Eric Franchi is a co-founder of Undertone, a digital advertising company. Follow him on Twitter @ericfranchi.
Real-time bidding is a great advertiser-centric concept; advertisers can bid what they want, based on their own parameters and audience targets. And for the buy-side, RTB is gaining traction, with a growing number of participants and increased dedicated budget. Yet for the sell-side, the picture has been less than rosy.
It’s indicative of the entire architecture of programmatic ad buying “solutions,” from RTB to guaranteed programmatic. There’s a faction that assures publishers they too in the end will benefit. But the evidence is scant that this is happening — or will ever happen.
The inconvenient truth is programmatic ad buying stems from an online advertising industry drowning in an ocean of available display impressions — 5 trillion were served in 2012, to be specific. As the supply side of a massively imbalanced supply-demand equation, publishers have not come out on top. To date, there have been various attempts at better monetizing unsold inventory, most of which have resulted in disappointment.
RTB’s promise is that an influx of bidding leads to higher rates on unsold inventory, turning one man’s trash into another man’s treasure. The truth is that both the CPMs commanded and the amounts of premium RTB-enabled inventory are low. Even publishers who have fully committed to RTB are left with unsold inventory, and premium publishers have had trouble commanding premium rates for the inventory they make available. The proverbial publisher trash is not moving at treasure rates, and that’s a problem.

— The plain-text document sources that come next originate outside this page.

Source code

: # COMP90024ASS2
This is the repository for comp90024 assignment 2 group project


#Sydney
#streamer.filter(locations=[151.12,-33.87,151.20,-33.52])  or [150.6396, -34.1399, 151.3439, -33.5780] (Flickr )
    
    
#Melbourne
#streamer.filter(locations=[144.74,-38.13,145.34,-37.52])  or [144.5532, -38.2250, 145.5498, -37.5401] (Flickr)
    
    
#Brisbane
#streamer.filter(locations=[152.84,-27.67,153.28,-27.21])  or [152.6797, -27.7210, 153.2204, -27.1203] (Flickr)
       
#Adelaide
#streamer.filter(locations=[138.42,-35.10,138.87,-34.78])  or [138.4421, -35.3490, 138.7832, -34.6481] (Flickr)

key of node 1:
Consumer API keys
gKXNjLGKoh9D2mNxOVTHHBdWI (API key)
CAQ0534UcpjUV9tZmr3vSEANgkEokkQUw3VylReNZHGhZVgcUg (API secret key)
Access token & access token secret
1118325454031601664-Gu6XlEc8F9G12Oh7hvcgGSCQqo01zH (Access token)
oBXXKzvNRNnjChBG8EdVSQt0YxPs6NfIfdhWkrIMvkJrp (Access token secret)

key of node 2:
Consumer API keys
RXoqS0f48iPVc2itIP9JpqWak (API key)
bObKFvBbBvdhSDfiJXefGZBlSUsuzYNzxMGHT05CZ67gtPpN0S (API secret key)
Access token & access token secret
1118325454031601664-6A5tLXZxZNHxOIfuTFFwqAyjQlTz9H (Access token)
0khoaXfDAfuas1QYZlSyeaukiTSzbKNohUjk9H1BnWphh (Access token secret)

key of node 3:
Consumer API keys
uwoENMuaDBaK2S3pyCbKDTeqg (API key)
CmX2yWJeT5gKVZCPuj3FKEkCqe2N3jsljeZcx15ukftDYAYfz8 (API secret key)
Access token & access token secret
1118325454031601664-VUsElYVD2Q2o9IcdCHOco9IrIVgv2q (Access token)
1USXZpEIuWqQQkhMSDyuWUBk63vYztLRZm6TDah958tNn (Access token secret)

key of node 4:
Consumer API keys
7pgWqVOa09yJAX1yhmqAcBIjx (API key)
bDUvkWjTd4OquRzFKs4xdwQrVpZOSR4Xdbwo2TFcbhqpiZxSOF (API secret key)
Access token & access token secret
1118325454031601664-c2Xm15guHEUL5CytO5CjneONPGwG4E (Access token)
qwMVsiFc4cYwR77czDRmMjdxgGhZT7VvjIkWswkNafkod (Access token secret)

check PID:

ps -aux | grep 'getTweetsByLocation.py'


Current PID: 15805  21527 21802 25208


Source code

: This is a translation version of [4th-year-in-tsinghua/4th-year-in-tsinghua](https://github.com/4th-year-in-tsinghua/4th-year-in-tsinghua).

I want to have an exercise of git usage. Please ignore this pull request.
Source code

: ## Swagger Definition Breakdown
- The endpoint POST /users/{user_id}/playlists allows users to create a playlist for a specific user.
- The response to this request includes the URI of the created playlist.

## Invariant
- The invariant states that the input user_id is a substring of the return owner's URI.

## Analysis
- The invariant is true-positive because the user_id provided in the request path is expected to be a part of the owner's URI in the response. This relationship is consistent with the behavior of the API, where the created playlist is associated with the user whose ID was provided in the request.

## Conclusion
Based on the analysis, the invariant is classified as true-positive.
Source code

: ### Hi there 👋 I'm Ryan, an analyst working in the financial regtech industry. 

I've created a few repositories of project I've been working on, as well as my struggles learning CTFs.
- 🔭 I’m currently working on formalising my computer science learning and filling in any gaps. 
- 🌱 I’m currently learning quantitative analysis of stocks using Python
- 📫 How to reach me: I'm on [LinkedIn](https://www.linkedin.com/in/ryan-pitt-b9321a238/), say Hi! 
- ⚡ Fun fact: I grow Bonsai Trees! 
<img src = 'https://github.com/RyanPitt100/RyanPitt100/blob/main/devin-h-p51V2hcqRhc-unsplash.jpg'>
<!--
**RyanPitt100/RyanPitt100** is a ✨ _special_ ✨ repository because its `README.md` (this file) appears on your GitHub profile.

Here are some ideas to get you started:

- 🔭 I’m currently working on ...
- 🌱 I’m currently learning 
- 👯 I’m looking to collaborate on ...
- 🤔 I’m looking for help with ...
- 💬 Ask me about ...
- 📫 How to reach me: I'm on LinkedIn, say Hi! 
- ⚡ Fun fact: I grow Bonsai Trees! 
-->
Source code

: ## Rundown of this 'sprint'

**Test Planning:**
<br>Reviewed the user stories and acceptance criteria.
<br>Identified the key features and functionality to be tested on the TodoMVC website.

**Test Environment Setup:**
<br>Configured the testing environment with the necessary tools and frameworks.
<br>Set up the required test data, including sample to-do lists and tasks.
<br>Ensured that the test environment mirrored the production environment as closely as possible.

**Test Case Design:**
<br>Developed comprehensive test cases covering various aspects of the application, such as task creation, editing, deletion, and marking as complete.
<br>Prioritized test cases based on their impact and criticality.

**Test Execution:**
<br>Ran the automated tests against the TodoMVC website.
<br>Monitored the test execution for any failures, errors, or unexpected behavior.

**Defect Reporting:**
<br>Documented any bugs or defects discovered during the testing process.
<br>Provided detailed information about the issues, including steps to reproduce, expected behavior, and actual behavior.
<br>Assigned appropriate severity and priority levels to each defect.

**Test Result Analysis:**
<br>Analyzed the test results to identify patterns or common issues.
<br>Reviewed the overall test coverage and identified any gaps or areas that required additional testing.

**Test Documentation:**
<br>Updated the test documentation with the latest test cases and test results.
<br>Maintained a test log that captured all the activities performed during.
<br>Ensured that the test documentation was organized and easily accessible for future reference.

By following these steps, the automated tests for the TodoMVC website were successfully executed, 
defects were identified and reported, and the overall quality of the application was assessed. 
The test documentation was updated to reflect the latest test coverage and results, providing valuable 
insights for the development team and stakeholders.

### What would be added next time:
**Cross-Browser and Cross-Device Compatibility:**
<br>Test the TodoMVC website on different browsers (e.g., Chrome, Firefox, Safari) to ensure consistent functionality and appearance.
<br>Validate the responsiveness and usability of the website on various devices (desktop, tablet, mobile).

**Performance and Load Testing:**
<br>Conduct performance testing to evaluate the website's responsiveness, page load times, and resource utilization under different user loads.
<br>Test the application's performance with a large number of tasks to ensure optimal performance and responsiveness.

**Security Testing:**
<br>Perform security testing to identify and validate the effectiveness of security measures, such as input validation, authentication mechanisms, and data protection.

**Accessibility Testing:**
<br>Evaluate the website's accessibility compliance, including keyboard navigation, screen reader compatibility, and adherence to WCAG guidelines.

Private exchanges were built to address this issue on a broader programmatic basis, but thus far they have not moved the bar. There are many reasons provided: too few advertisers, not enough dedicated sales efforts, low budgets, too many restrictions on the publisher side, CPM floors that are too high — the list goes on.
The latest bet is that programmatic guaranteed will take root, resulting in premium, non-RTB budgets transacted on a programmatic — and supposedly more efficient — basis. In theory, buyers would commit non-RTB budgets to a premium publisher, the same way they do with direct sales. They can then spend that budget incrementally, leveraging the same delivery and audience targeting technologies used in RTB transactions. It’s a good idea in practice, as it lets buyers and sellers agree to the terms in advance. It’s also a welcome change to what many have described as a cumbersome RTB implementation process.
The problem, though, is that programmatic guaranteed, in concept, may fundamentally create a disconnect that is similar to private exchanges. Many publishers I’ve spoken to are amenable to the practice, as long as there are CPM and budget guarantees from buyers. The reality is that advertisers want to target audiences, optimize for performance, ensure viewability rates, pause campaigns and shift budgets to different channels for many reasons that don’t reveal themselves until a campaign goes live. To date, the champions of programmatic guaranteed have failed to address this fundamental issue, which, at the end of the day, leaves publishers with little progress toward their end goals of higher revenue and CPMs.
I’m not trying to be overly pessimistic, but there does not seem to be much on the horizon that will revolutionize display advertising, correct the supply-demand imbalance and, ultimately, help publishers monetize. We need more creative solutions. Until then, it will be more of the same.